To solve this problem mathematically, we can use the equations of rotational motion, specifically the equation for centripetal force:

F = m * (v^2 / r)

where F is the centripetal force, m is the mass of the object, v is the velocity, and r is the radius of the circle.

In this case, we can assume that the initial velocity is 0, since the object is dropped from rest. We also know that the radius of the circle is equal to the length of the string, N. So we can rewrite the equation as:

F = m * (0^2 / N) = 0

This means that at the bottom of the circle, when the object is perpendicular to the ground, the centripetal force is 0. But as the object continues to rotate, it will experience a change in velocity due to the shortened length of the string. This change in velocity will result in a non-zero centripetal force, which will keep the object moving in a circular path.

To determine the ratio of M/N that will guarantee the completion of the rotation, we need to consider the forces acting on the object at the point of contact with the rod. At this point, the object is experiencing two forces: the tension force from the string and the force of gravity. The tension force is directed towards the center of the circle, while the force of gravity is directed downwards.

To maintain the circular motion, the centripetal force must be equal to the sum of these two forces. So we can write the equation:

F = T + mg

where T is the tension force, m is the mass of the object, and g is the acceleration due to gravity.

Now, we can substitute in the equation for centripetal force and solve for the ratio of M/N:

m * (v^2 / r) = T + mg

T = m * (v^2 / r) - mg

T = m * (v^2 / N
 

1. What is rotational force?

Rotational force, also known as torque, is a measure of the tendency of a force to rotate an object around an axis. It is calculated by multiplying the force applied by the distance from the axis to the point where the force is applied.

2. What is an interesting rotational force problem?

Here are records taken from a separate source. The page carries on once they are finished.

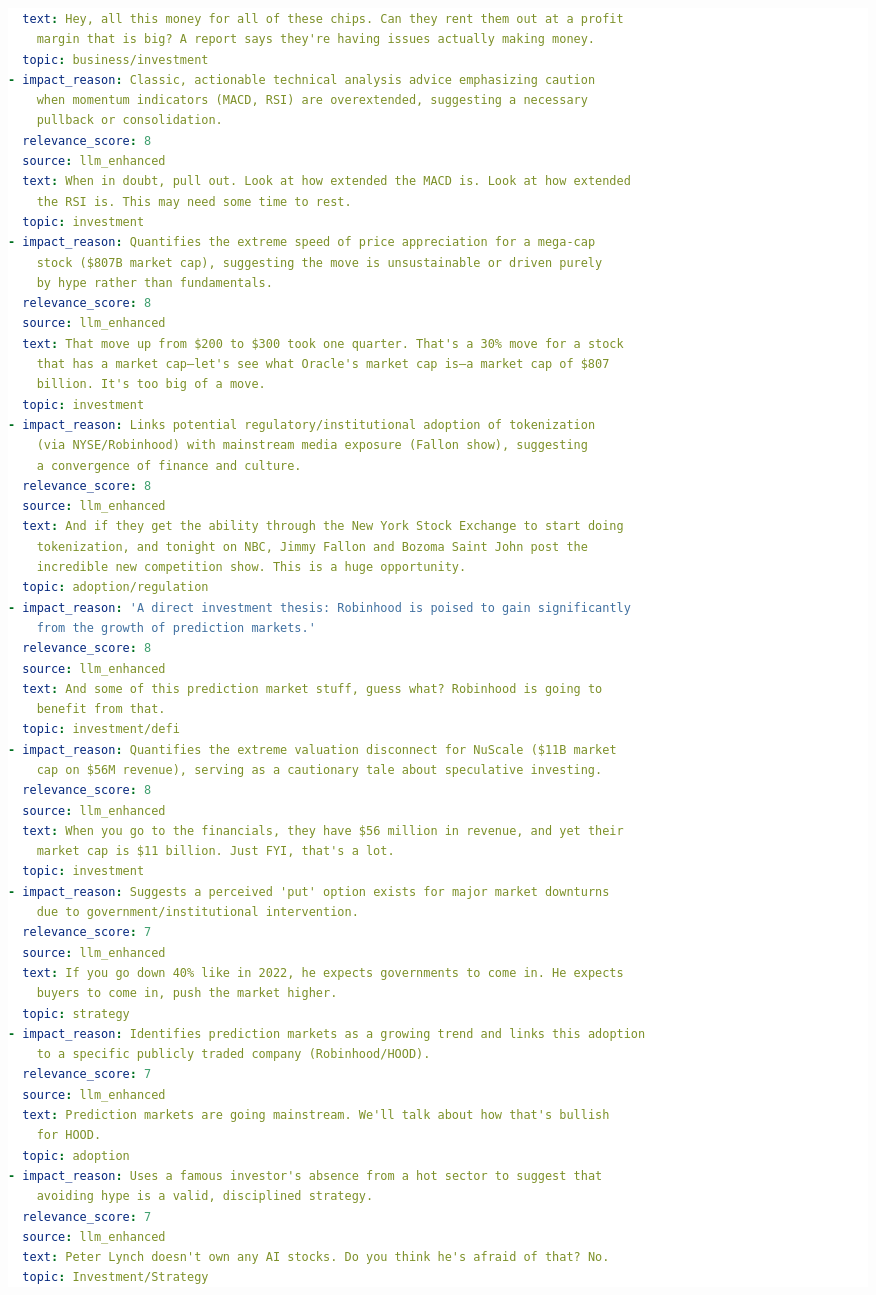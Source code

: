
 ```yaml
  text: Hey, all this money for all of these chips. Can they rent them out at a profit
    margin that is big? A report says they're having issues actually making money.
  topic: business/investment
- impact_reason: Classic, actionable technical analysis advice emphasizing caution
    when momentum indicators (MACD, RSI) are overextended, suggesting a necessary
    pullback or consolidation.
  relevance_score: 8
  source: llm_enhanced
  text: When in doubt, pull out. Look at how extended the MACD is. Look at how extended
    the RSI is. This may need some time to rest.
  topic: investment
- impact_reason: Quantifies the extreme speed of price appreciation for a mega-cap
    stock ($807B market cap), suggesting the move is unsustainable or driven purely
    by hype rather than fundamentals.
  relevance_score: 8
  source: llm_enhanced
  text: That move up from $200 to $300 took one quarter. That's a 30% move for a stock
    that has a market cap—let's see what Oracle's market cap is—a market cap of $807
    billion. It's too big of a move.
  topic: investment
- impact_reason: Links potential regulatory/institutional adoption of tokenization
    (via NYSE/Robinhood) with mainstream media exposure (Fallon show), suggesting
    a convergence of finance and culture.
  relevance_score: 8
  source: llm_enhanced
  text: And if they get the ability through the New York Stock Exchange to start doing
    tokenization, and tonight on NBC, Jimmy Fallon and Bozoma Saint John post the
    incredible new competition show. This is a huge opportunity.
  topic: adoption/regulation
- impact_reason: 'A direct investment thesis: Robinhood is poised to gain significantly
    from the growth of prediction markets.'
  relevance_score: 8
  source: llm_enhanced
  text: And some of this prediction market stuff, guess what? Robinhood is going to
    benefit from that.
  topic: investment/defi
- impact_reason: Quantifies the extreme valuation disconnect for NuScale ($11B market
    cap on $56M revenue), serving as a cautionary tale about speculative investing.
  relevance_score: 8
  source: llm_enhanced
  text: When you go to the financials, they have $56 million in revenue, and yet their
    market cap is $11 billion. Just FYI, that's a lot.
  topic: investment
- impact_reason: Suggests a perceived 'put' option exists for major market downturns
    due to government/institutional intervention.
  relevance_score: 7
  source: llm_enhanced
  text: If you go down 40% like in 2022, he expects governments to come in. He expects
    buyers to come in, push the market higher.
  topic: strategy
- impact_reason: Identifies prediction markets as a growing trend and links this adoption
    to a specific publicly traded company (Robinhood/HOOD).
  relevance_score: 7
  source: llm_enhanced
  text: Prediction markets are going mainstream. We'll talk about how that's bullish
    for HOOD.
  topic: adoption
- impact_reason: Uses a famous investor's absence from a hot sector to suggest that
    avoiding hype is a valid, disciplined strategy.
  relevance_score: 7
  source: llm_enhanced
  text: Peter Lynch doesn't own any AI stocks. Do you think he's afraid of that? No.
  topic: Investment/Strategy
```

An interesting rotational force problem is one that involves unique or complex situations that require a thorough understanding of rotational mechanics to solve. These problems often require critical thinking and creativity to find a solution.

3. How does rotational force affect objects?

Rotational force can cause an object to rotate or change its orientation. It can also cause an object to remain in a state of constant rotation, as seen with spinning tops or wheels.

4. What are some real-world applications of rotational force?

Rotational force is used in many everyday objects and activities, such as opening a door, turning a steering wheel, or throwing a ball. It also plays a crucial role in machines and equipment, such as engines, turbines, and gears.

5. How can rotational force be calculated and measured?

Rotational force can be calculated using the equation torque = force x distance. It can be measured using a device called a torque sensor, which measures the amount of force applied and the distance from the axis of rotation.